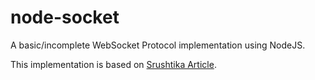 # node-socket
A basic/incomplete WebSocket Protocol implementation using NodeJS. 

This implementation is based on [Srushtika Article](https://medium.com/hackernoon/implementing-a-websocket-server-with-node-js-d9b78ec5ffa8).
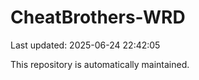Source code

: # CheatBrothers-WRD

Last updated: 2025-06-24 22:42:05

This repository is automatically maintained.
--- --- ---
> _WORK TO BE COMPLETED_
Which lines above contain the word "This"? Copy each one.

> _EXERCISE OUTPUT_
This implementation is based on [Srushtika Article](https://medium.com/hackernoon/implementing-a-websocket-server-with-node-js-d9b78ec5ffa8).
This repository is automatically maintained.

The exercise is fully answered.